Once you have located the line containing "- [x] *(New!)* Connect" in the material below, return it exactly along with each line after it through the line containing "- MacOS (Apple Silicon)".

◆ SUPPLIED MATERIAL
/---
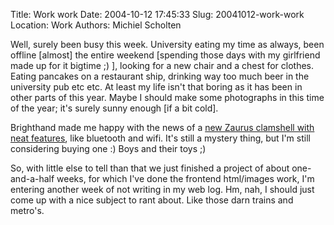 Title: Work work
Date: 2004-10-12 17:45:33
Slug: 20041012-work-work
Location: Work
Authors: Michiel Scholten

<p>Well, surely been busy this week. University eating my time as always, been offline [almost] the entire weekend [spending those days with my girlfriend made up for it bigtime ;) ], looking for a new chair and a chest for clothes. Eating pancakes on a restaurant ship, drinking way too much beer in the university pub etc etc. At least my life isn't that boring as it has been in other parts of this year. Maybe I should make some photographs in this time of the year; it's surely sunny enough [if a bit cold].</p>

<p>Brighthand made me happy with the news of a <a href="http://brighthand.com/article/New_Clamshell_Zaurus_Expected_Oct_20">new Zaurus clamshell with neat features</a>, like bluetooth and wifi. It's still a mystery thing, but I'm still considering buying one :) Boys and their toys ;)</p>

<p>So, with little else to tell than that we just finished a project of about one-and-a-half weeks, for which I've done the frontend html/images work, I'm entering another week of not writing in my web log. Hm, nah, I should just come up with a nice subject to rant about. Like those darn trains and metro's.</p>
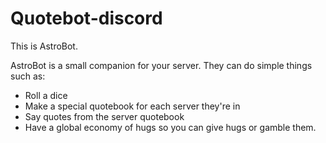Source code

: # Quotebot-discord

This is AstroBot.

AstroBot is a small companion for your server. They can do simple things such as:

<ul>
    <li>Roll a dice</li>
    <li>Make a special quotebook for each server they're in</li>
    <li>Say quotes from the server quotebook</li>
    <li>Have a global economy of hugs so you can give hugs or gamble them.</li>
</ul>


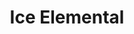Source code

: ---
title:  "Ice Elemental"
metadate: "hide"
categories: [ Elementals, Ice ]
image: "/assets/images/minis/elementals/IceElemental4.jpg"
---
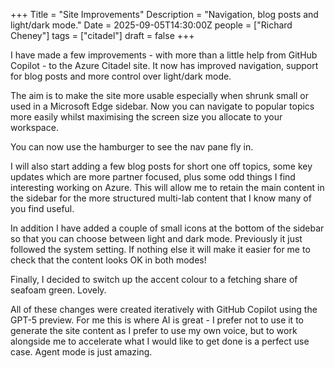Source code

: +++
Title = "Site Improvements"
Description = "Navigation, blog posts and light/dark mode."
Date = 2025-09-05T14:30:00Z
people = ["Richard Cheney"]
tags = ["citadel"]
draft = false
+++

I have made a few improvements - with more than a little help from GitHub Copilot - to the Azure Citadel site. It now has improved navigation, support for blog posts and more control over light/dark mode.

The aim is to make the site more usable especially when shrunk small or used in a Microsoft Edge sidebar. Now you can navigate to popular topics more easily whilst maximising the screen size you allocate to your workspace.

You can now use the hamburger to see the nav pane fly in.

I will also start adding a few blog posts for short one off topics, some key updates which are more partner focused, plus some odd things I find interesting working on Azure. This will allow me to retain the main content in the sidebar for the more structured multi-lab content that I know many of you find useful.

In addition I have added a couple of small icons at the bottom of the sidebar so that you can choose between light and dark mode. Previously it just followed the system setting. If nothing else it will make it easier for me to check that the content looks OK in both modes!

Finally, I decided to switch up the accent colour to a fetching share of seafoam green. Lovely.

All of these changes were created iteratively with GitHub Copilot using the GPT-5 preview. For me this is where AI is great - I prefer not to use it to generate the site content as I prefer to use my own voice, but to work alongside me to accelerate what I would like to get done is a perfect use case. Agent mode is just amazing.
\---
/---
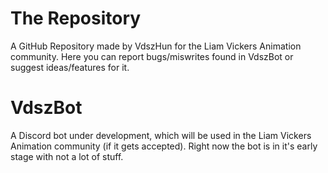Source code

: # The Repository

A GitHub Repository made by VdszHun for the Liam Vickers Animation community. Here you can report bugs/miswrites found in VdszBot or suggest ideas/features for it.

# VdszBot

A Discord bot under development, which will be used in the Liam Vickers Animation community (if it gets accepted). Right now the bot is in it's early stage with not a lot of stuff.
\---
/---
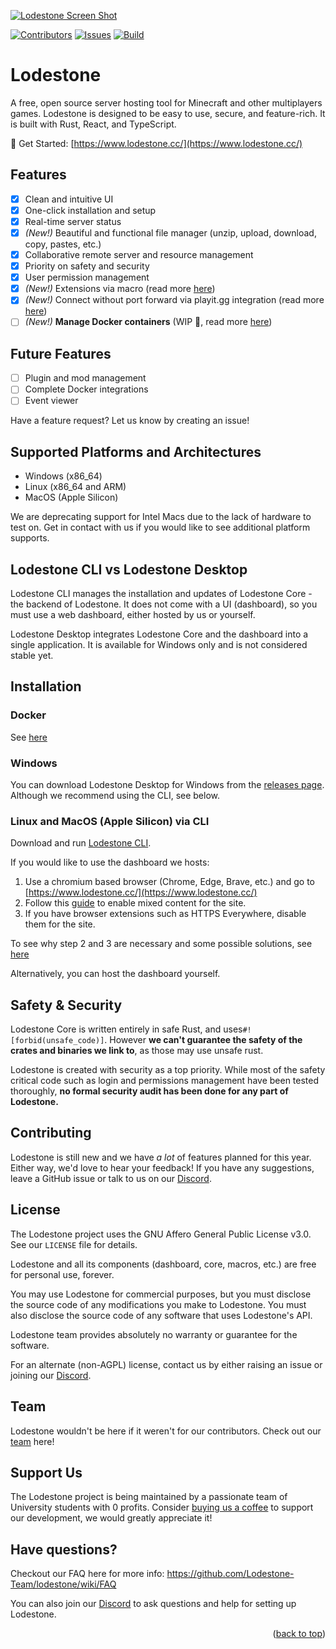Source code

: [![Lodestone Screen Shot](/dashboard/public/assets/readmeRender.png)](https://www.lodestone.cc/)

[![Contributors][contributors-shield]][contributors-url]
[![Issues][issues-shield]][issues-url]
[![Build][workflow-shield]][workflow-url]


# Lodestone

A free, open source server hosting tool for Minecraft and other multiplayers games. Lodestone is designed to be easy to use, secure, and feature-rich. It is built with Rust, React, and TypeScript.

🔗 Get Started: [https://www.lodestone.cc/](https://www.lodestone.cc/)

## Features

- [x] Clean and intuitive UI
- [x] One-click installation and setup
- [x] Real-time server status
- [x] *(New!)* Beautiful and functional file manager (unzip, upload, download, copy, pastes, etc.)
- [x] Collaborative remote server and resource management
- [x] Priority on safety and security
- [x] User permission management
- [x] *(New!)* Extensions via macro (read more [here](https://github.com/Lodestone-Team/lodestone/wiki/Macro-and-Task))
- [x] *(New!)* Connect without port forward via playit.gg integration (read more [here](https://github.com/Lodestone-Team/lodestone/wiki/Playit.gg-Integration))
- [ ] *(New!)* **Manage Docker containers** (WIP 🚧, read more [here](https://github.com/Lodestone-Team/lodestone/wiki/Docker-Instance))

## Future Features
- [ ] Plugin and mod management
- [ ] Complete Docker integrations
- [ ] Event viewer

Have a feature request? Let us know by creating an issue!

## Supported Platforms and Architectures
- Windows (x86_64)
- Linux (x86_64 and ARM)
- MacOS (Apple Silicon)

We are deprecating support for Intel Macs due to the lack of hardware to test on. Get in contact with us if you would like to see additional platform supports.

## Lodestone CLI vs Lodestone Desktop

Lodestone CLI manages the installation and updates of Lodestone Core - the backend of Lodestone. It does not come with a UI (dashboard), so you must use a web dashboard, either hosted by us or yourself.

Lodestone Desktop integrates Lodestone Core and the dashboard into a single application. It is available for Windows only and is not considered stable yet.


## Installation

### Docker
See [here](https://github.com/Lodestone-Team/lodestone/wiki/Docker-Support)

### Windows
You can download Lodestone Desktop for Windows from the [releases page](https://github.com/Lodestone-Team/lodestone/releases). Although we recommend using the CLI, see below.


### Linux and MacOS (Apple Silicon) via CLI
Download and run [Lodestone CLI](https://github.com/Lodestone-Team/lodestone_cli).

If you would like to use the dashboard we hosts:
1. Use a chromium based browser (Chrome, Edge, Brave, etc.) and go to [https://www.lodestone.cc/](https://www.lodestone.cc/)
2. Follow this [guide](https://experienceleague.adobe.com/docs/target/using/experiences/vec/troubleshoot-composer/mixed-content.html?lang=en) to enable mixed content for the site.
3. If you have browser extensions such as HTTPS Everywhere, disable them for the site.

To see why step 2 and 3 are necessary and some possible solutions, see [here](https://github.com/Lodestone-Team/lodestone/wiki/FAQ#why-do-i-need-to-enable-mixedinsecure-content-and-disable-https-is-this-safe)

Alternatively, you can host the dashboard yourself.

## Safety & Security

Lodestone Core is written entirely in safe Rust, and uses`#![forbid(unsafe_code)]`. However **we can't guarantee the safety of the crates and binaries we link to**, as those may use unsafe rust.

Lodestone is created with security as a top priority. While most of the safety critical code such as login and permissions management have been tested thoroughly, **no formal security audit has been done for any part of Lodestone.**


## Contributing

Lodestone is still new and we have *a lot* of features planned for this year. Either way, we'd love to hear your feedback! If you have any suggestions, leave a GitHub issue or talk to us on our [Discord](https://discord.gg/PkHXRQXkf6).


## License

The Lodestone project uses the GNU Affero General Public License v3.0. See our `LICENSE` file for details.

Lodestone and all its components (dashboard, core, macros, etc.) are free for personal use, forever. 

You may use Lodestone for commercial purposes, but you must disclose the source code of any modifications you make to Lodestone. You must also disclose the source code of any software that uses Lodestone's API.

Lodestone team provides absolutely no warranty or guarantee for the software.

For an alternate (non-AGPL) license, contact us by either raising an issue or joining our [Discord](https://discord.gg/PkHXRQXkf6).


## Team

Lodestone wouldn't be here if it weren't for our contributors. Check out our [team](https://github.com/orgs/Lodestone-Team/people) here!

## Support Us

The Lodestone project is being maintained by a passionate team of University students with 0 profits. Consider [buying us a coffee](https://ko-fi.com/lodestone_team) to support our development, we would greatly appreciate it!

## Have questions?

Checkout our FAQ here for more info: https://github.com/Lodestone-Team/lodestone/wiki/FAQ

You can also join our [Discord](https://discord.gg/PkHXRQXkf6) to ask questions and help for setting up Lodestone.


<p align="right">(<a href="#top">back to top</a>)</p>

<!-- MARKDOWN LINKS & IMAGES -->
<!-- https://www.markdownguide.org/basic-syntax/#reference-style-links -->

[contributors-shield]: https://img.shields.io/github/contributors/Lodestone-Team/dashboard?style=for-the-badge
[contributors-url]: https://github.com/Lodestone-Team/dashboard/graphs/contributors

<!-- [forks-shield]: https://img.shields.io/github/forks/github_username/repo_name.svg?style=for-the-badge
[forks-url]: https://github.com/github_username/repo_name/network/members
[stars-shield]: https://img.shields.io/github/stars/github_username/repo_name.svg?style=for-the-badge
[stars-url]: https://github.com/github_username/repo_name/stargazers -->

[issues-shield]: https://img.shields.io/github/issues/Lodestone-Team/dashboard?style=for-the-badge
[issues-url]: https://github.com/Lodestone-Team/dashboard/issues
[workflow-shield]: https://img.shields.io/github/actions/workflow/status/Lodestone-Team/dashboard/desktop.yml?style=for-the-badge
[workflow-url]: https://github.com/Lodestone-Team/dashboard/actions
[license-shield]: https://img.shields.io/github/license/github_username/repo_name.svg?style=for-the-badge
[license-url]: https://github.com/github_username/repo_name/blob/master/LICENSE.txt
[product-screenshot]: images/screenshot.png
\---
◆ ANSWER TO THIS TASK
- [x] *(New!)* Connect without port forward via playit.gg integration (read more [here](https://github.com/Lodestone-Team/lodestone/wiki/Playit.gg-Integration))
- [ ] *(New!)* **Manage Docker containers** (WIP 🚧, read more [here](https://github.com/Lodestone-Team/lodestone/wiki/Docker-Instance))

## Future Features
- [ ] Plugin and mod management
- [ ] Complete Docker integrations
- [ ] Event viewer

Have a feature request? Let us know by creating an issue!

## Supported Platforms and Architectures
- Windows (x86_64)
- Linux (x86_64 and ARM)
- MacOS (Apple Silicon)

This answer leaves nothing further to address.